Brookmont believes that dividend investing is as much of an art as a science and that more emphasis should be placed on the ability of a company to grow cashflows than relying on past growth.
The proprietary Bookmont dividend score decomposes the evaluation of a company’s ability to sustain and grow their free cash flows and dividends into five components: Earnings Resiliency, Dividend Capacity, Management Commitment, Valuation and Dividend Legacy. Below we walk through our process and philosophy as it relates to Earnings Resiliency.
Earnings Resiliency is designed to capture how consistently a company has been able to grow their free cash flow and earnings over multiple market cycles.
The Sub-Components used to score the “Earnings Resiliency” section were crafted to create a risk/return profile that identifies companies that will have strong participation in a rising market and little-to-no participation in a declining market. The Sub-Components include:
- Revenue Growth
- Earnings Volatility
- Net Income Growth and Margin
- EBITDA Margin Consistency
- Return on Invested Capital (ROIC) and Equity (ROE)
The Long Term Revenue Growth of a company shows not only that the company is succeeding but also that there is a market appetite for the goods and services that it provides. The long term analysis of revenue growth will show how the company behaves during economic shocks, business cycles, and management changes.
Earnings Volatility plays a big role in dividend investing because the dividend payout usually comes from earnings. A stable level of earnings is necessary for management to correctly forecast and plan for capital decisions. A large fluctuation in earnings makes the company much harder to manage and also shows signs of weaknesses within the company.
Net Income Growth and Margin Growth
Improving profitability over a period time is a great sign for a company and the long term prospects. This shows that the company can achieve economies of scale and will have the ability to continue that growth over time and thus improving the stock price and shareholder payout without proportionally increasing expenses.
EBITDA Margin Consistency
EBITDA Margin shows a company’s real performance because it is a company’s operating profit as a percentage of its revenue. The operating profit is the balance between revenue and expenses that management can control.
Return on Invested Capital (ROIC)
ROIC is the percentage return that a company earns on invested capital. Companies have to reinvest capital into the business to spur future growth and the ROIC shows how efficient those reinvestment dollars are for the company. A company with a high ROIC can drive future growth with less dollars and that creates a favorable metric for dividend investing because the shareholder can receive a good dividend payment without hindering future growth.

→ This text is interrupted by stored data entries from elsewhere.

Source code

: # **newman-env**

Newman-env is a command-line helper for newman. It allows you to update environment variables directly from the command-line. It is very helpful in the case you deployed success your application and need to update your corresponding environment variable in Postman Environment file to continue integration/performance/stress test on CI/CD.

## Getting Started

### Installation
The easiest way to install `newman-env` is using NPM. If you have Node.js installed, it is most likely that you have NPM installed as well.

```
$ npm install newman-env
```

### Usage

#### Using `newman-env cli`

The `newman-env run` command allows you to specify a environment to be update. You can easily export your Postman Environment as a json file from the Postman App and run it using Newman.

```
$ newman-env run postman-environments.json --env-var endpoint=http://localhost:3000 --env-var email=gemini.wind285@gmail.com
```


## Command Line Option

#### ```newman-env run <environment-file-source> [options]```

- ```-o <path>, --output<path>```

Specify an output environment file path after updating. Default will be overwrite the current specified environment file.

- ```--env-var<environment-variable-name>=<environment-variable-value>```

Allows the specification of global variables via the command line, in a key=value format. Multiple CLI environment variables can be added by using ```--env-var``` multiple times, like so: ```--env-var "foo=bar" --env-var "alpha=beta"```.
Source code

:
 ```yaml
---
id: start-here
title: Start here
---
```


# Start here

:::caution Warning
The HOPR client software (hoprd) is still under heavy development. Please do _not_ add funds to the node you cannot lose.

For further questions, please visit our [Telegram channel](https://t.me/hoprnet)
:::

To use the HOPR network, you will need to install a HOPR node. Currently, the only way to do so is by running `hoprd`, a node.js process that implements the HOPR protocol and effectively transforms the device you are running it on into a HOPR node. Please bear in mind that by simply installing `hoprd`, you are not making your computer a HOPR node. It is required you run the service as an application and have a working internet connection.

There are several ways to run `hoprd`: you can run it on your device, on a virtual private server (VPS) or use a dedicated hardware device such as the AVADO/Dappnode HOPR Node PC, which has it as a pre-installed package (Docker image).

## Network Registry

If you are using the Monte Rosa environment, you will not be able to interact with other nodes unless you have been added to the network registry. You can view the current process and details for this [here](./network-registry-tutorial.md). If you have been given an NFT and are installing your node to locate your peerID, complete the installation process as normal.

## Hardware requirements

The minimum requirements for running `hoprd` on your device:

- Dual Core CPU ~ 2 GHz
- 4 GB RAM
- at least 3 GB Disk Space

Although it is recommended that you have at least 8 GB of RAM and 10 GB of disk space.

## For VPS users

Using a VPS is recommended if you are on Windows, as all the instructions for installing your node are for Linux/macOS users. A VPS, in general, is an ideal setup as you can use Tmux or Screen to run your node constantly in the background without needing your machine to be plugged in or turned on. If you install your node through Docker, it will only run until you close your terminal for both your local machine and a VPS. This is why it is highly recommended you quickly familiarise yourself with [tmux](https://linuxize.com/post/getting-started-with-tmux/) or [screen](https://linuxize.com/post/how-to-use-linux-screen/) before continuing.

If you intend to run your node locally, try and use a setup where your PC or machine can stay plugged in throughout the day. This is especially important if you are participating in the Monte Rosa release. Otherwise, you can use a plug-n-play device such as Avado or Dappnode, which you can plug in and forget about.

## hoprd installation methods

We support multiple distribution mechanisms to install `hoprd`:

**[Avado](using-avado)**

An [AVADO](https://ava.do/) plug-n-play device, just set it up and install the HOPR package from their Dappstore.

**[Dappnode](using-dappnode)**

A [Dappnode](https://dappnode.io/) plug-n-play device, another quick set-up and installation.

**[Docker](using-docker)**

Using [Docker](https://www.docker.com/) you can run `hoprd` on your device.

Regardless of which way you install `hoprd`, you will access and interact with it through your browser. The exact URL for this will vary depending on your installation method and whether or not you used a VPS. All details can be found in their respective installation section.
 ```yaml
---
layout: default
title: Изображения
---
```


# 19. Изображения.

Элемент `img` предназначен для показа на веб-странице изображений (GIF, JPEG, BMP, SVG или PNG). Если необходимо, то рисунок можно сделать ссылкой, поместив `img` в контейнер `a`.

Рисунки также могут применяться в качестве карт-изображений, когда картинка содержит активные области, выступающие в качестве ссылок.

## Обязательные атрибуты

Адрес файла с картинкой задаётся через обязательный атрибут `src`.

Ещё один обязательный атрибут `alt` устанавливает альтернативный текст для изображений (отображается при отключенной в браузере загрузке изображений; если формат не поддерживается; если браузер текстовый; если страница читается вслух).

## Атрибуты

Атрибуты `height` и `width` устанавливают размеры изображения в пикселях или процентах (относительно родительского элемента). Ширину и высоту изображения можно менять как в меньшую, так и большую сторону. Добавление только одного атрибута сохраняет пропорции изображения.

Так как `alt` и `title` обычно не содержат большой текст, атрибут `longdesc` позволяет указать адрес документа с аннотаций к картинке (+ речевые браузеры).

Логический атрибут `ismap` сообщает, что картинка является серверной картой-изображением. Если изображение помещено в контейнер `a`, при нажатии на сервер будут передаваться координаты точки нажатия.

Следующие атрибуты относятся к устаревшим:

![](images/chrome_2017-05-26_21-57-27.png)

The length of a full business cycle tends to average around 5 years (4.7 to be exact). The reason that we use 10-year statistics is to shine a light of accuracy onto a company’s performance during both expansion and contraction of the economy for roughly the past 2 business cycles. It is crucial to include multiple cycles because business and market cycles each have their quirks and odd outperformers that do not represent long-term trends. A prime example of these odd performers would be Hertz in this most recent market cycle. (Rise of the Quarantined Day Trader).
ROE and ROIC are great metrics to assess the efficiency of the dollars being reinvested into the company as those will ultimately determine a company’s capacity for dividend growth and stock price for the long-term. All of these statistics can be easily calculated by any investment team but what makes Brookmont’s analysis different is that the Brookmont Research Team looks at what is driving these numbers and what other exogenous and endogenous factors can affect the trend line of a company’s earnings. Certain accounting adjustments are judgement based and reported metrics are often manipulated with bias, so the Brookmont Research Teams builds their own conservative models to assess a company’s financial strength.